» **Exercise instructions**
Within the records below is a range that opens at the line with "Registrations - L.V.TRAILERS (dmtlk - Annual)" and closes at the line with "Registrations - LORRY TRAILERS (dmtlk - Annual)". Return that range word for word, both ends included, and only that range.

» **Material for this exercise**
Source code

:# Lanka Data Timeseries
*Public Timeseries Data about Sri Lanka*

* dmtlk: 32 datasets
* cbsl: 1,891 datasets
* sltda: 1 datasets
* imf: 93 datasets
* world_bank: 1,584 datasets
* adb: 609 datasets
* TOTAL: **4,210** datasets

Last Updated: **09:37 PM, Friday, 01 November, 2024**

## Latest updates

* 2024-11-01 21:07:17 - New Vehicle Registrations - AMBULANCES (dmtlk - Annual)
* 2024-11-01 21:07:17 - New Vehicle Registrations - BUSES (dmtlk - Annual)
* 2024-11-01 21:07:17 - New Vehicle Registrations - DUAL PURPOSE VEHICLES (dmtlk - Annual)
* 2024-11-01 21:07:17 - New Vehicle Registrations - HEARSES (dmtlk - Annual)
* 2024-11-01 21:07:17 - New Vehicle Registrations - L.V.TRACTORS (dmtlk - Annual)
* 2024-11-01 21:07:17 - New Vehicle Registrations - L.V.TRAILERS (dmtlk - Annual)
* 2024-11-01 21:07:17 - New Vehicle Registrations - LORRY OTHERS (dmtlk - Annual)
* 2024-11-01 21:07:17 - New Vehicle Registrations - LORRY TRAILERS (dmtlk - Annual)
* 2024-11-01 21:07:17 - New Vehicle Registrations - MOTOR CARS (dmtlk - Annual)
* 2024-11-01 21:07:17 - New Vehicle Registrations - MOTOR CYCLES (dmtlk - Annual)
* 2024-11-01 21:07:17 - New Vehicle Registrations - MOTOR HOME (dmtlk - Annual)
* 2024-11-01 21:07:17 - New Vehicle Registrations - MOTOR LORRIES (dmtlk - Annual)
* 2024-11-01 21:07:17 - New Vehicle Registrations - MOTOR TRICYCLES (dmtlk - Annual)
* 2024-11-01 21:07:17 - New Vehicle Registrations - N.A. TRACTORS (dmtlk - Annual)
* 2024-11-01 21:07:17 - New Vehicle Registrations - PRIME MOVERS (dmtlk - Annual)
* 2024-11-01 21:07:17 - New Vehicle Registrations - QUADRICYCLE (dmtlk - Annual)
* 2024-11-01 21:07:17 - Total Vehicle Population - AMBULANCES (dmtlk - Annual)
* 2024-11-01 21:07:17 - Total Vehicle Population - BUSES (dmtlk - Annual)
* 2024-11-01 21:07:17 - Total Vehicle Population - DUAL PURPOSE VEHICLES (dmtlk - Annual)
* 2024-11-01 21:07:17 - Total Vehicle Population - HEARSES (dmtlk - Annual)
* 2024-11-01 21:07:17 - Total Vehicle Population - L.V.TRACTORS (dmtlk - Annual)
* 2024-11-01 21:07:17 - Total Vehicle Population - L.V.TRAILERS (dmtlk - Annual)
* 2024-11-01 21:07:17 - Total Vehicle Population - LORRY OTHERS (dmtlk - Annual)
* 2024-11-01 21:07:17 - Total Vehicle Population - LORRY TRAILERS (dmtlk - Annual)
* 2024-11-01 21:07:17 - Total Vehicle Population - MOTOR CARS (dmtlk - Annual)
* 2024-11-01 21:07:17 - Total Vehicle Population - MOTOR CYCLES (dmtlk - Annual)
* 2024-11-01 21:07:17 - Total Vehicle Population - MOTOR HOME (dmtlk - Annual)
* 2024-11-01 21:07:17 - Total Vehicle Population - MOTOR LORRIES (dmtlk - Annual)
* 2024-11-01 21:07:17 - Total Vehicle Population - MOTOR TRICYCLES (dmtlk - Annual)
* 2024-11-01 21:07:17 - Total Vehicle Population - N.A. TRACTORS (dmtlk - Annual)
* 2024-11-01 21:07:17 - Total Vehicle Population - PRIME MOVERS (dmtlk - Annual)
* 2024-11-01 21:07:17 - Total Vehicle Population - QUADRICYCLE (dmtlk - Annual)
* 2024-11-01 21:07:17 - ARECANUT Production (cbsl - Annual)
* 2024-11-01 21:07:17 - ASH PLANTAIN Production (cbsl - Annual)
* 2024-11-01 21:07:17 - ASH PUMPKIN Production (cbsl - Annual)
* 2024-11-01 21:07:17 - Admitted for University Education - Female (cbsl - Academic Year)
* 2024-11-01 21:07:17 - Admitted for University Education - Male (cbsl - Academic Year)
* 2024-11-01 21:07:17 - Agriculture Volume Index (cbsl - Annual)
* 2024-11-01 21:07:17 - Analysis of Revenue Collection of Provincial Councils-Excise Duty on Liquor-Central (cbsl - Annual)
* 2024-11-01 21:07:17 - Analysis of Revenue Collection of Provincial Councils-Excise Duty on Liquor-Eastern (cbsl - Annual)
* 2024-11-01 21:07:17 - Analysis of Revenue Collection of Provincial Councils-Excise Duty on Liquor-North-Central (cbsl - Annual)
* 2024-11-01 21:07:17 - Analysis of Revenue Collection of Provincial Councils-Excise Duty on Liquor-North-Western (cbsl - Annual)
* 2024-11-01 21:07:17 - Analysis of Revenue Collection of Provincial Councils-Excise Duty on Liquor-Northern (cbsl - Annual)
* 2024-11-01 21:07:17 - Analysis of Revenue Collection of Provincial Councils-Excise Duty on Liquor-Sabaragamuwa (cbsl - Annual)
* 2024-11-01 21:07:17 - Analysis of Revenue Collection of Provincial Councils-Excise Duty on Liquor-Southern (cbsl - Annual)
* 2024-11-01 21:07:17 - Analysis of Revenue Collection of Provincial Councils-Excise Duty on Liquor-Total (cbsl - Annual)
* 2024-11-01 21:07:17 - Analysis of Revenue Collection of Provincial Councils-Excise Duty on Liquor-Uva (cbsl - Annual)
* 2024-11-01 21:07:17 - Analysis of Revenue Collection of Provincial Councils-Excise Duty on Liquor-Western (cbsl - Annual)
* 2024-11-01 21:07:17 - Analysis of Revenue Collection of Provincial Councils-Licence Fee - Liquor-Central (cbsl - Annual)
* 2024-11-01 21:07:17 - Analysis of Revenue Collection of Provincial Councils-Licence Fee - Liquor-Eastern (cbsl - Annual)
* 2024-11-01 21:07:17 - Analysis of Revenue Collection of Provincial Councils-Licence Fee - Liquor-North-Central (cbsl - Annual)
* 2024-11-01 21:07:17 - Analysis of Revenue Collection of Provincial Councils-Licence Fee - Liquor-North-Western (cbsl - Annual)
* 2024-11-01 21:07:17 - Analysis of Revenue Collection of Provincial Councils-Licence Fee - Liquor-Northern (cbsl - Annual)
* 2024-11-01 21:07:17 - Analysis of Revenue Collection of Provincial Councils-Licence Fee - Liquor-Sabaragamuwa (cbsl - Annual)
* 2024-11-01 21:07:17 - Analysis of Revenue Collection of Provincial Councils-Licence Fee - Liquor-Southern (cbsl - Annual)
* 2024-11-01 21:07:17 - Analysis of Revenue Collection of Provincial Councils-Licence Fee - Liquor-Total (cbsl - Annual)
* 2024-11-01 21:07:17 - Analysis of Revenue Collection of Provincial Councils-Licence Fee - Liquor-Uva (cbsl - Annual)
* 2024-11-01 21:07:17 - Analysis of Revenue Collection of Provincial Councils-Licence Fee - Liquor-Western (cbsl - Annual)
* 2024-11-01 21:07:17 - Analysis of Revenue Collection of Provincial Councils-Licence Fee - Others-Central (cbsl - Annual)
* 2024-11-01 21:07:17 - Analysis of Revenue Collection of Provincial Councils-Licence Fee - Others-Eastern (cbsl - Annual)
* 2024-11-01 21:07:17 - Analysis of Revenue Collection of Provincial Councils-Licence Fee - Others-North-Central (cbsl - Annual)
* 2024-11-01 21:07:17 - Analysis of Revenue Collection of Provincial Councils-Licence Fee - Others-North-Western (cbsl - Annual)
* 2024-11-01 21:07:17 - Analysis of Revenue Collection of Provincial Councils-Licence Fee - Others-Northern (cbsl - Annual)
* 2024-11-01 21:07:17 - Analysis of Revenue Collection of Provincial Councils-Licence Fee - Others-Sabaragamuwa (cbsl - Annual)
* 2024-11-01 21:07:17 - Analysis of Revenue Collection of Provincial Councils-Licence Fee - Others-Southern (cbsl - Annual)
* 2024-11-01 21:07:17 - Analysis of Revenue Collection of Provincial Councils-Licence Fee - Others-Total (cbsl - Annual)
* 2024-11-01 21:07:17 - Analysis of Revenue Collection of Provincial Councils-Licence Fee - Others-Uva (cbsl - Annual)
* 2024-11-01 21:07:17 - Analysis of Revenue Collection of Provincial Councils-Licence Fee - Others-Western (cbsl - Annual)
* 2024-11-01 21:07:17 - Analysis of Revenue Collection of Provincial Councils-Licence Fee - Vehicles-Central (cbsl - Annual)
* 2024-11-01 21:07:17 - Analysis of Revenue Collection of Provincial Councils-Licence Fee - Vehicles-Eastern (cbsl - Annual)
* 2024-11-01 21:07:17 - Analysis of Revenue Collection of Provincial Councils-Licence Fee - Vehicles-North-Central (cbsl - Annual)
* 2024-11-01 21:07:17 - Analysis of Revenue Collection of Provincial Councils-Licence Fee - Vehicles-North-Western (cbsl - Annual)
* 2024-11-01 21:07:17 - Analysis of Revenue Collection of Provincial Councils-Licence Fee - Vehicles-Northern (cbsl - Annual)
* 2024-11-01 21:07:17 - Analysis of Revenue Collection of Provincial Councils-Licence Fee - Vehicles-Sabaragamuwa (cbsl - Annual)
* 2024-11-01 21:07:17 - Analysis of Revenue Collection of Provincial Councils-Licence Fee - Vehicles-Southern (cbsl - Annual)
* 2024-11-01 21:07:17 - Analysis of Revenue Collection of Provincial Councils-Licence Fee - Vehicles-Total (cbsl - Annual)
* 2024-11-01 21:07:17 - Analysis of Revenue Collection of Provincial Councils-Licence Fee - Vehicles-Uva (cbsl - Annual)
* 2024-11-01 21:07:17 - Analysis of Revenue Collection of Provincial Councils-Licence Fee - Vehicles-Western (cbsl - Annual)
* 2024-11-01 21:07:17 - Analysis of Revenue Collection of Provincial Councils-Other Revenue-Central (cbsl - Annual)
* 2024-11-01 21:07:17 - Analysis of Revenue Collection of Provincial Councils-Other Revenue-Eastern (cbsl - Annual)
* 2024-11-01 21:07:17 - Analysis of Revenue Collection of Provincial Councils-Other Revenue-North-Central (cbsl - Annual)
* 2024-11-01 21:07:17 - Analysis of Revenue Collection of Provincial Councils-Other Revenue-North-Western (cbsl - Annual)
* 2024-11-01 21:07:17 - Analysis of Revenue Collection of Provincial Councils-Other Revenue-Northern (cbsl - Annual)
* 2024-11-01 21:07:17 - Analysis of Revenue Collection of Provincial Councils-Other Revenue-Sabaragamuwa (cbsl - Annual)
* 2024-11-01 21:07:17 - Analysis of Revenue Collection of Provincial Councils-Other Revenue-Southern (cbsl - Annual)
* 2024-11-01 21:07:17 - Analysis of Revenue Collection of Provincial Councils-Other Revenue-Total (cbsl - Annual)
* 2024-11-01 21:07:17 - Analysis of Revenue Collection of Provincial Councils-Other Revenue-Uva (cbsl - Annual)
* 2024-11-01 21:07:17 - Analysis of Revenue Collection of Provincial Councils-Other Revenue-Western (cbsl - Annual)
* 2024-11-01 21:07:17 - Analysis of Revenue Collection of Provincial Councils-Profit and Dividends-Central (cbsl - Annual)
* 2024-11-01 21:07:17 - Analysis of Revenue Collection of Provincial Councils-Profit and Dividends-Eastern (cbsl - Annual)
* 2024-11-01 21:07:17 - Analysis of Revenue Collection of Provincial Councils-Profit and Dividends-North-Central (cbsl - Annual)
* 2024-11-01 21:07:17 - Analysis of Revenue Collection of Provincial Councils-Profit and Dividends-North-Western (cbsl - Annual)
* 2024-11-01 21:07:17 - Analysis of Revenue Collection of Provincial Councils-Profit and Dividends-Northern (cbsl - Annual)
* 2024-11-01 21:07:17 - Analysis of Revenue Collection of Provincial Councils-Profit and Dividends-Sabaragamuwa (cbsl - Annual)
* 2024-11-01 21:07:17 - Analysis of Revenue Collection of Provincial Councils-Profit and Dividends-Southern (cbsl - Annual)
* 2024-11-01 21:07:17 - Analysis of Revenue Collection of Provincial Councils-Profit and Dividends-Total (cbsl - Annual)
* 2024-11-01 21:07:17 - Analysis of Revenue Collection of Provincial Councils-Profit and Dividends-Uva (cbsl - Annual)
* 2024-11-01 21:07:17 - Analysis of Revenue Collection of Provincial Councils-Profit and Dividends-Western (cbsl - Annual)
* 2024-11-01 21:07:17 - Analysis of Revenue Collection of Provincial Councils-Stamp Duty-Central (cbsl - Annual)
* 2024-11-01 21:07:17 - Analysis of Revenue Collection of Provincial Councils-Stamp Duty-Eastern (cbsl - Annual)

» **Answer to this exercise**
* 2024-11-01 21:07:17 - New Vehicle Registrations - L.V.TRAILERS (dmtlk - Annual)
* 2024-11-01 21:07:17 - New Vehicle Registrations - LORRY OTHERS (dmtlk - Annual)
* 2024-11-01 21:07:17 - New Vehicle Registrations - LORRY TRAILERS (dmtlk - Annual)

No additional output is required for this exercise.